Here’s what I know and believe to be true - love isn’t what we see portrayed in movies. You don’t meet, fall head over heels, overcome a significant challenge in the course of one hour, and end up living happily ever after. It takes grit, commitment, patience, introspection, time and hard work. The notion that love can conquer all, although beautiful, is unrealistic. Having a successful relationship is a daily practice, and one that ebbs and flows, depending on what is going on with you emotionally. 

 

We all have wounds, some deeper than others, but they exist and they remain despite falling in love. 

 

The key is to recognize your triggers and subsequently work through your feelings as they arise. If you don’t, relational patterns will continue, riddling your partnership with unnecessary stressors. When you commit to another person, you are doing so in faith. To maintain a healthy union, faith can’t stand on its own. You need an internal change as well. There is this false belief that if your partner changes, then everything will be copacetic. However, that is not the case. Relationships flourish when you look within and heal your past hurt. 

 

I don’t act perfectly in my relationship. In fact, I too, have triggers and sometimes they make me behave in ugly ways. I can get jealous, insecure and fearful, especially when I am neglecting my own self-care and spiritual practices. When I am in a healthier place, I see things more clearly. I can humbly acknowledge my part and make amends if necessary. When I am tired, overworked and stressed, I project these feelings onto my partner and I eventually act out. When I’m in this space, I stop and ask myself what am I feeling and why, which usually leads to exploring some form of unresolved pain.
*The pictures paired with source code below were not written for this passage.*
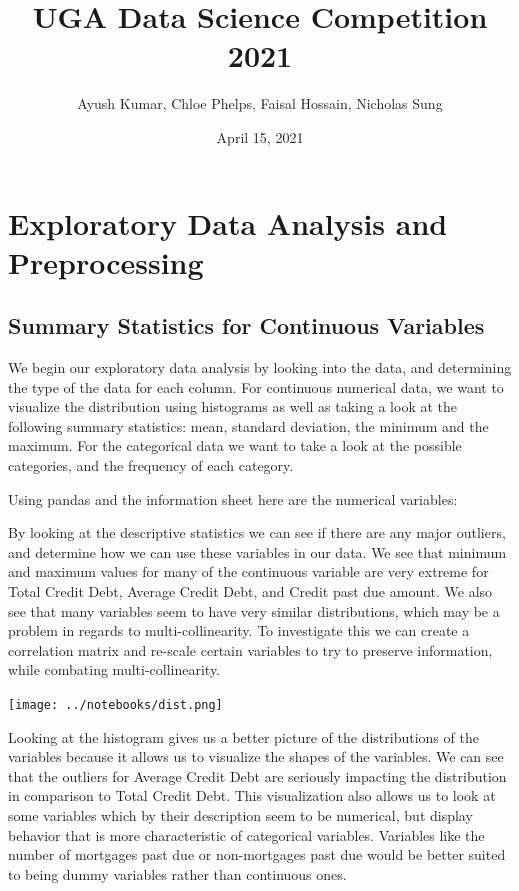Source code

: \documentclass[12pt]{article}
\title{UGA Data Science Competition 2021}
\author{Ayush Kumar, Chloe Phelps, Faisal Hossain, Nicholas Sung}
\date{April 15, 2021}
\begin{document}
 
	
	\maketitle
	\tableofcontents
	\newpage
	
	\section{Exploratory Data Analysis and Preprocessing}
	
	\subsection{Summary Statistics for Continuous Variables}
	
	We begin our exploratory data analysis by looking into the data, and determining the type of the data for each column. For continuous numerical data, we want to visualize the distribution using histograms as well as taking a look at the following summary statistics: mean, standard deviation, the minimum and the maximum. For the categorical data we want to take a look at the possible categories, and the frequency of each category. 
	
	Using pandas and the information sheet here are the numerical variables: 
	

	
	
	By looking at the descriptive statistics we can see if there are any major outliers, and determine how we can use these variables in our data. We see that minimum and maximum values for many of the continuous variable are very extreme for Total Credit Debt, Average Credit Debt, and Credit past due amount. We also see that many variables seem to have very similar distributions, which may be a problem in regards to multi-collinearity. To investigate this we can create a correlation matrix and re-scale certain variables to try to preserve information, while combating multi-collinearity. 
	
	\begin{center}
			\texttt{[image: ../notebooks/dist.png]}
	\end{center}


	Looking at the histogram gives us a better picture of the distributions of the variables because it allows us to visualize the shapes of the variables. We can see that the outliers for Average Credit Debt are seriously impacting the distribution in comparison to Total Credit Debt. This visualization also allows us to look at some variables which by their description seem to be numerical, but display behavior that is more characteristic of categorical variables. Variables like the number of mortgages past due or non-mortgages past due would be better suited to being dummy variables rather than continuous ones. 
	
\end{document}
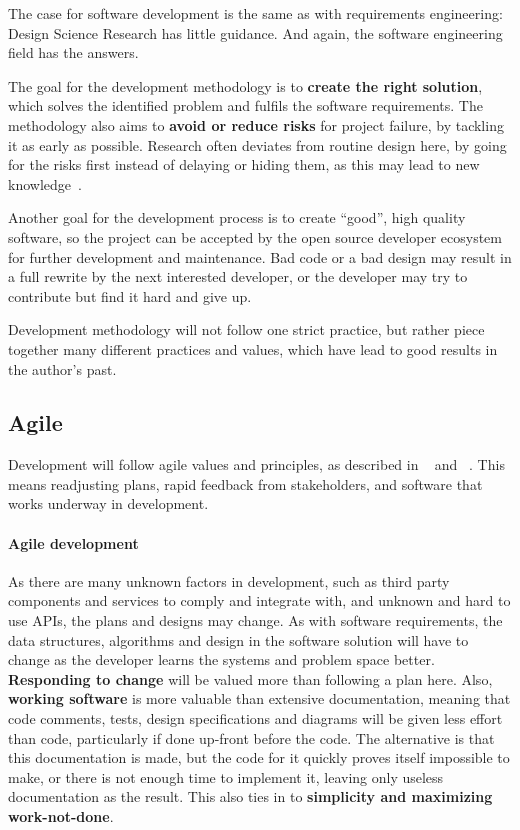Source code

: 
The case for software development is the same as with requirements engineering: Design Science Research has little guidance.
And again, the software engineering field has the answers.


The goal for the development methodology is to \textbf{create the right solution}, which solves the identified problem and fulfils the software requirements.
The methodology also aims to \textbf{avoid or reduce risks} for project failure, by tackling it as early as possible.
Research often deviates from routine design here, by going for the risks first instead of delaying or hiding them, as this may lead to new knowledge~\cite[p.~114]{oatesResearchingInformationSystems2006}.


Another goal for the development process is to create ``good'', high quality software, so the project can be accepted by the \gls{open source} developer ecosystem for further development and maintenance.
Bad code or a bad design may result in a full rewrite by the next interested developer, or the developer may try to contribute but find it hard and give up.


Development methodology will not follow one strict practice, but rather piece together many different practices and values, which have lead to good results in the author's past.


\subsection{Agile}

Development will follow agile values and principles, as described in ~\cite{kentbeckManifestoAgileSoftware2001} and ~\cite{PrinciplesAgileManifesto}.
This means readjusting plans, rapid feedback from stakeholders, and software that works underway in development.

\paragraph{Agile development}
As there are many unknown factors in development, such as third party components and services to comply and integrate with, and unknown and hard to use \glspl{API}, the plans and designs may change.
As with software requirements, the data structures, algorithms and design in the software solution will have to change as the developer learns the systems and problem space better.
\textbf{Responding to change} will be valued more than following a plan here.
Also, \textbf{working software} is more valuable than extensive documentation, meaning that code comments, tests, design specifications and diagrams will be given less effort than code, particularly if done up-front before the code.
The alternative is that this documentation is made, but the code for it quickly proves itself impossible to make, or there is not enough time to implement it, leaving only useless documentation as the result.
This also ties in to \textbf{simplicity and maximizing work-not-done}.



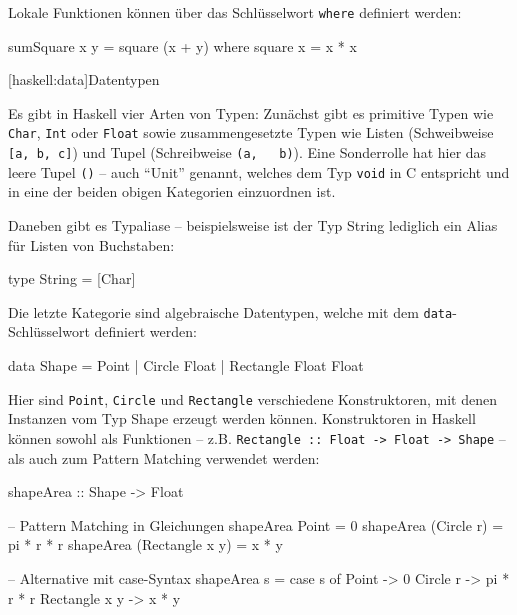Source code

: \documentclass[12pt, a4paper, bibgerm]{scrbook}
\newenvironment{DIFnomarkup}{}{}
\newcommand\icode[1]{\lstinline?#1?}
\newcommand\lsection{}
\begin{document}
Lokale Funktionen können über das Schlüsselwort \icode{where} definiert
werden:
\begin{DIFnomarkup}\begin{code}
sumSquare x y = square (x + y)
  where
    square x = x * x
\end{code}\end{DIFnomarkup}

\lsection[haskell:data]{Datentypen}

Es gibt in Haskell vier Arten von Typen: Zunächst gibt es primitive
Typen wie \icode{Char}, \icode{Int} oder \icode{Float} sowie
zusammengesetzte Typen wie Listen (Schweibweise \icode{[a, b, c]}) und Tupel (Schreibweise \icode{(a,
  b)}). Eine Sonderrolle hat hier das leere Tupel \icode{()} -- auch
"`Unit"' genannt, welches dem Typ \icode{void} in C entspricht und in
eine der beiden obigen Kategorien einzuordnen ist.

Daneben gibt es Typaliase -- beispielsweise ist der Typ String lediglich
ein Alias für Listen von Buchstaben:
\begin{DIFnomarkup}\begin{code}
type String = [Char]
\end{code}\end{DIFnomarkup}

Die letzte Kategorie sind algebraische Datentypen, welche mit dem
\icode{data}-Schlüsselwort definiert werden:
\begin{DIFnomarkup}\begin{code}
data Shape = Point
           | Circle Float
           | Rectangle Float Float
\end{code}\end{DIFnomarkup}
Hier sind \icode{Point}, \icode{Circle} und \icode{Rectangle}
verschiedene Konstruktoren, mit denen Instanzen vom Typ Shape erzeugt
werden können. Konstruktoren in Haskell können sowohl als Funktionen --
z.B. \icode{Rectangle :: Float -> Float -> Shape} -- als auch zum Pattern
Matching verwendet werden:
\begin{DIFnomarkup}\begin{code}
shapeArea :: Shape -> Float

-- Pattern Matching in Gleichungen
shapeArea Point           = 0
shapeArea (Circle r)      = pi * r * r
shapeArea (Rectangle x y) = x * y

-- Alternative mit case-Syntax
shapeArea s = case s of
                Point         -> 0
                Circle r      -> pi * r * r
                Rectangle x y -> x * y
\end{code}\end{DIFnomarkup}
\end{document}
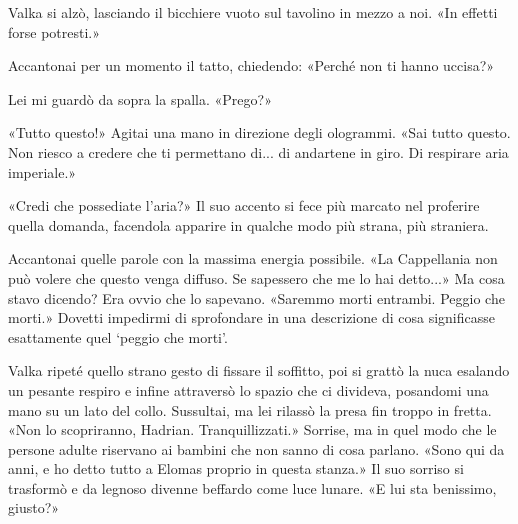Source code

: Valka si alzò, lasciando il bicchiere vuoto sul tavolino in mezzo a noi.
«In effetti forse potresti.»

Accantonai per un momento il tatto, chiedendo: «Perché non ti hanno
uccisa?»

Lei mi guardò da sopra la spalla. «Prego?»

«Tutto questo!» Agitai una mano in direzione degli ologrammi. «Sai tutto
questo. Non riesco a credere che ti permettano di... di andartene in
giro. Di respirare aria imperiale.»

«Credi che possediate l'aria?» Il suo accento si fece più marcato nel
proferire quella domanda, facendola apparire in qualche modo più strana,
più straniera.

Accantonai quelle parole con la massima energia possibile. «La
Cappellania non può volere che questo venga diffuso. Se sapessero che me
lo hai detto...» Ma cosa stavo dicendo? Era ovvio che lo sapevano.
«Saremmo morti entrambi. Peggio che morti.» Dovetti impedirmi di
sprofondare in una descrizione di cosa significasse esattamente quel
`peggio che morti'.

Valka ripeté quello strano gesto di fissare il soffitto, poi si grattò
la nuca esalando un pesante respiro e infine attraversò lo spazio che ci
divideva, posandomi una mano su un lato del collo. Sussultai, ma lei
rilassò la presa fin troppo in fretta. «Non lo scopriranno, Hadrian.
Tranquillizzati.» Sorrise, ma in quel modo che le persone adulte
riservano ai bambini che non sanno di cosa parlano. «Sono qui da anni, e
ho detto tutto a Elomas proprio in questa stanza.» Il suo sorriso si
trasformò e da legnoso divenne beffardo come luce lunare. «E lui sta
benissimo, giusto?»


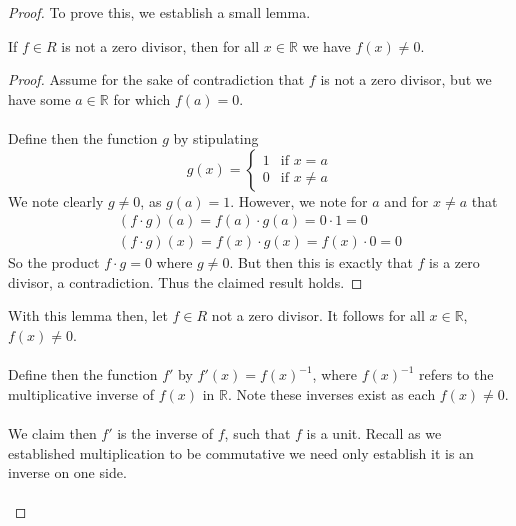 \documentclass[12pt]{article}
\newenvironment{ex}[2][Exercise]{\begin{trivlist}
\item[\hskip \labelsep {\bfseries #1}\hskip \labelsep {\bfseries #2.}]}{\end{trivlist}}
\newenvironment{lemma}[2][Lemma]{\begin{trivlist}
\item[\hskip \labelsep {\bfseries #1}\hskip \labelsep {\bfseries #2.}]}{\end{trivlist}}
\begin{document}
\begin{ex}{1}
\begin{enumerate}[label=(\alph*)]
        \begin{proof}
            To prove this, we establish a small lemma. 
            \begin{lemma}{1}
                If $f \in R$ is not a zero divisor, then for all $x \in \mathbb{R}$ we have $f(x) \neq 0$.
                \begin{proof}
                    Assume for the sake of contradiction that $f$ is not a zero divisor, but we have some $a \in \mathbb{R}$ for which $f(a) = 0$. \\ \\
                    Define then the function $g$ by stipulating 
                    \begin{equation*}
                        g(x) = \begin{cases}
                            1 & \text{if } x = a \\
                            0 & \text{if } x \neq a 
                        \end{cases}
                    \end{equation*}
                    We note clearly $g \neq 0$, as $g(a) = 1$. However, we note for $a$ and for $x \neq a$ that 
                    \begin{align*}
                        (f \cdot g)(a) = f(a) \cdot g(a) = 0 \cdot 1 = 0 \\
                        (f \cdot g)(x) = f(x) \cdot g(x) = f(x) \cdot 0 = 0 
                    \end{align*}
                    So the product $f \cdot g = 0$ where $g \neq 0$. But then this is exactly that $f$ is a zero divisor, a contradiction. Thus the claimed result holds.
                \end{proof}
            \end{lemma}
            With this lemma then, let $f \in R$ not a zero divisor. It follows for all $x \in \mathbb{R}$, $f(x) \neq 0$. \\ \\
            Define then the function $f'$ by $f'(x) = f(x)^{-1}$, where $f(x)^{-1}$ refers to the multiplicative inverse of $f(x)$ in $\mathbb{R}$. Note these inverses exist as each $f(x) \neq 0$. \\ \\
            We claim then $f'$ is the inverse of $f$, such that $f$ is a unit. Recall as we established multiplication to be commutative we need only establish it is an inverse on one side. \\ \\

\end{proof}
\end{enumerate}
\end{ex}
\end{document}
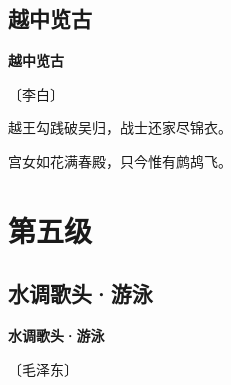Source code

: \documentclass[12pt,UTF-8,openany,fontset=none]{ctexbook}
\begin{document}
\section{越中览古}


\begin{center}
    {\bfseries 越中览古}

    \vspace{18pt}

    \begin{large}\xuwen
        〔李白〕
    \end{large}

\end{center}

    \vspace{18pt}  %

\begin{center}
    \begin{Large}

        越王勾践破吴归，战士还家尽锦衣。

        宫女如花满春殿，只今惟有鹧鸪飞。

    \end{Large}

\end{center}

\vspace{8pt}
\clearpage

\chapter{第五级}
\clearpage

\section{水调歌头·游泳}


\begin{center}
    {\bfseries 水调歌头·游泳}

    \vspace{18pt}

    \begin{large}\xuwen
        〔毛泽东〕
    \end{large}

\end{center}

    \vspace{18pt}  %
\end{document}
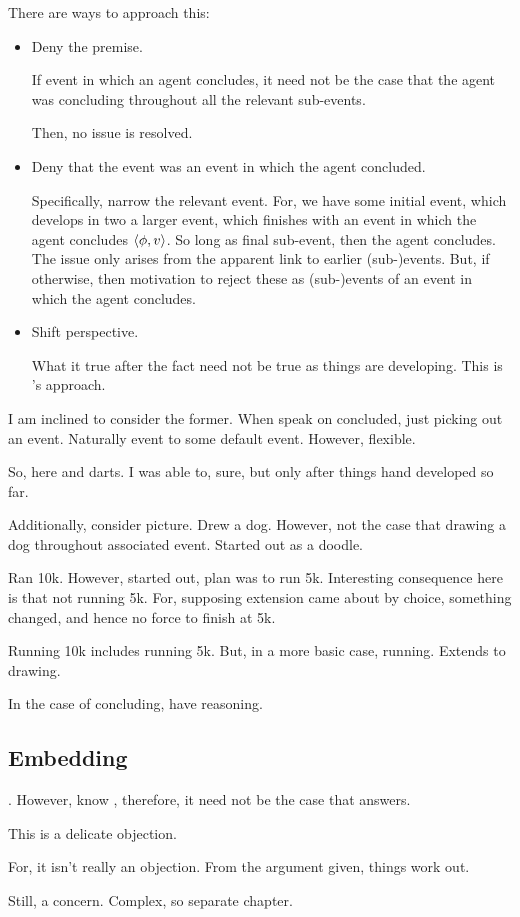 \begin{note}
  There are ways to approach this:
  \begin{itemize}
  \item
    Deny the premise.

    If event in which an agent concludes, it need not be the case that the agent was concluding throughout all the relevant sub-events.

    Then, no issue is resolved.
  \item
    Deny that the event was an event in which the agent concluded.

    Specifically, narrow the relevant event.
    For, we have some initial event, which develops in two a larger event, which finishes with an event in which the agent concludes \(\langle \phi, v \rangle\).
    So long as final sub-event, then the agent concludes.
    The issue only arises from the apparent link to earlier (sub-)events.
    But, if otherwise, then motivation to reject these as (sub-)events of an event in which the agent concludes.
  \item
    Shift perspective.

    What it true after the fact need not be true as things are developing.
    This is \citeauthor{Boylan:2020aa}'s approach.
  \end{itemize}

  I am inclined to consider the former.
  When speak on concluded, just picking out an event.
  Naturally event to some default event.
  However, flexible.

  So, here \citeauthor{Boylan:2020aa} and darts.
  I was able to, sure, but only after things hand developed so far.

  Additionally, consider picture.
  Drew a dog.
  However, not the case that drawing a dog throughout associated event.
  Started out as a doodle.

  Ran 10k.
  However, started out, plan was to run 5k.
  Interesting consequence here is that not running 5k.
  For, supposing extension came about by choice, something changed, and hence no force to finish at 5k.

  Running 10k includes running 5k.
  But, in a more basic case, running.
  Extends to drawing.

  In the case of concluding, have reasoning.
\end{note}

\subsection{Embedding}
\label{sec:embedding}

\begin{note}
  \ros{}.
  However, know \fc{}, therefore, it need not be the case that \ros{} answers.

  This is a delicate objection.

  For, it isn't really an objection.
  From the argument given, things work out.

  Still, a concern.
  Complex, so separate chapter.
\end{note}

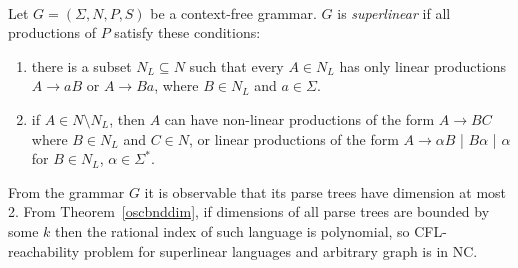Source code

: \begin{example}
\\
Let $G = (\Sigma, N, P, S)$ be a context-free grammar. $G$ is \textit{superlinear} if all productions of $P$ satisfy these conditions:
\begin{enumerate}
\item there is a subset $N_L \subseteq N$ such that every $A \in N_L$ has only linear productions $A\rightarrow aB$ or $A\rightarrow Ba$, where $B \in N_L$ and $a \in \Sigma$.
\item if $A \in N \setminus N_L$, then $A$ can have non-linear productions of the form $A \rightarrow BC$ where $B\in N_L$ and $C \in N$, or linear productions of the form $A\rightarrow \alpha B$ | $B \alpha$ | $\alpha$ for $B \in N_L$, $\alpha \in \Sigma^*$.
\end{enumerate}
From the grammar $G$ it is observable that its parse trees have dimension at most 2. From 
Theorem~\ref{oscbnddim}, if dimensions of all parse trees are bounded by some $k$ then the rational index of such language is polynomial, so CFL-reachability problem for superlinear languages and arbitrary graph is in NC.
\end{example}
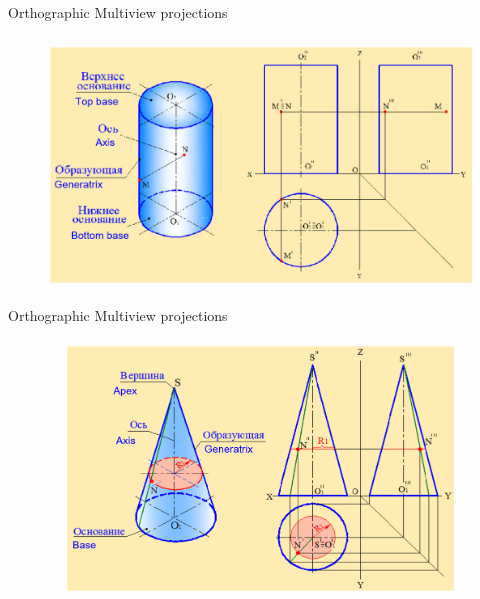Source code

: \documentclass[aspectratio=169]{beamer}
\begin{document}
\begin{frame}[t]{Orthographic Multiview projections}
    \framesubtitle{}
    \vspace{-0.6cm}
    \begin{figure}[H]
        \centering\includegraphics[height=6.5cm,width=1\textwidth,keepaspectratio]{resources/multiview_1.png}
        \label{fig:resources/multiview_1.png}
    \end{figure}
\end{frame}

\begin{frame}[t]{Orthographic Multiview projections}
    \framesubtitle{}
    \vspace{-0.6cm}
    \begin{figure}[H]
        \centering\includegraphics[height=6.5cm,width=1\textwidth,keepaspectratio]{resources/multiview_2.png}
        \label{fig:resources/multiview_2.png}
    \end{figure}
\end{frame}
\end{document}

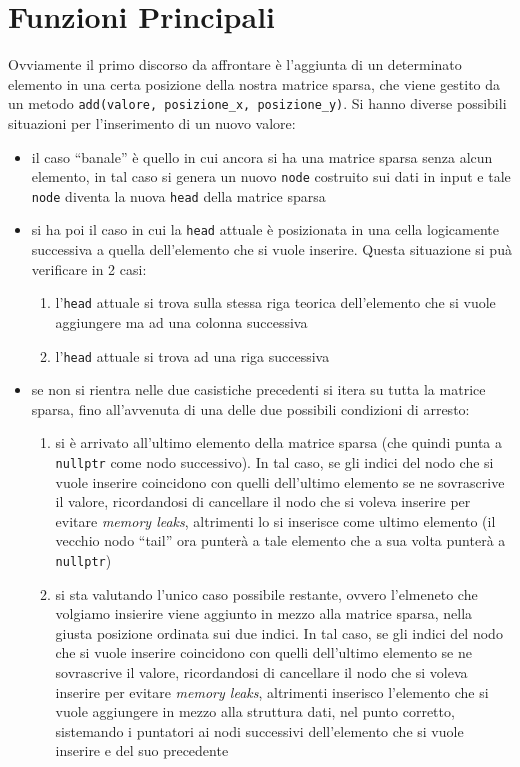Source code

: \documentclass[a4paper,12pt, oneside]{article}
\begin{document}
\section*{Funzioni Principali}
Ovviamente il primo discorso da affrontare è l'aggiunta di un
determinato elemento in una certa posizione della nostra matrice
sparsa, che viene gestito da un metodo \texttt{add(valore,
  posizione\_x, posizione\_y)}. Si hanno diverse possibili situazioni
per l'inserimento di un nuovo valore:
\begin{itemize}
  \item il caso ``banale'' è quello in cui ancora si ha una matrice
  sparsa senza alcun elemento, in tal caso si genera un nuovo
  \texttt{node} costruito sui dati in input e tale \texttt{node}
  diventa la nuova \texttt{head} della matrice sparsa
  \item si ha poi il caso in cui la \texttt{head} attuale è
  posizionata in una cella logicamente successiva a quella
  dell'elemento che si vuole inserire. Questa situazione si puà
  verificare in 2 casi:
  \begin{enumerate}
    \item l'\texttt{head} attuale si trova sulla stessa riga teorica
    dell'elemento che si vuole aggiungere ma ad una colonna successiva
    \item l'\texttt{head} attuale si trova ad una riga successiva
  \end{enumerate}
  \item se non si rientra nelle due casistiche precedenti si itera su
  tutta la matrice sparsa, fino all'avvenuta di una delle due
  possibili condizioni di arresto:
  \begin{enumerate}
    \item si è arrivato all'ultimo elemento della matrice sparsa (che
    quindi punta a \texttt{nullptr} come nodo successivo). In tal
    caso, se gli indici del nodo che si vuole inserire coincidono con
    quelli dell'ultimo elemento se ne sovrascrive il valore,
    ricordandosi di cancellare il nodo che si voleva inserire per
    evitare \textit{memory leaks}, altrimenti lo si inserisce come
    ultimo elemento (il vecchio nodo ``tail'' ora punterà a tale
    elemento che a sua volta punterà a \texttt{nullptr})
    \item si sta valutando l'unico caso possibile restante, ovvero
    l'elmeneto che volgiamo insierire viene aggiunto in mezzo alla
    matrice sparsa, nella giusta posizione ordinata sui due indici. In
    tal caso, se gli indici del nodo che si vuole inserire coincidono
    con quelli dell'ultimo elemento se ne sovrascrive il valore,
    ricordandosi di cancellare il nodo che si voleva inserire per
    evitare \textit{memory leaks}, altrimenti inserisco l'elemento che
    si vuole aggiungere in mezzo alla struttura dati, nel punto
    corretto, sistemando i puntatori ai nodi successivi dell'elemento
    che si vuole inserire e del suo precedente
  \end{enumerate}
\end{itemize}
\end{document}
Trying to stay connected, balanced and diligent in dealing with my past, is part of the process to having a healthy relationship. 

 

I am grateful for the insight and self-awareness that has brought me here; to this point in time, with this man. I stuck it out, despite moments of wanting to run. If I had relied solely on the warm and fuzzy feelings from the first few months, we would have already gone our separate ways. Because a relationship cannot sustain on feelings, sex and oxytocin alone. To have a strong and lasting relationship, it must be nurtured with care, communication, kindness and respect.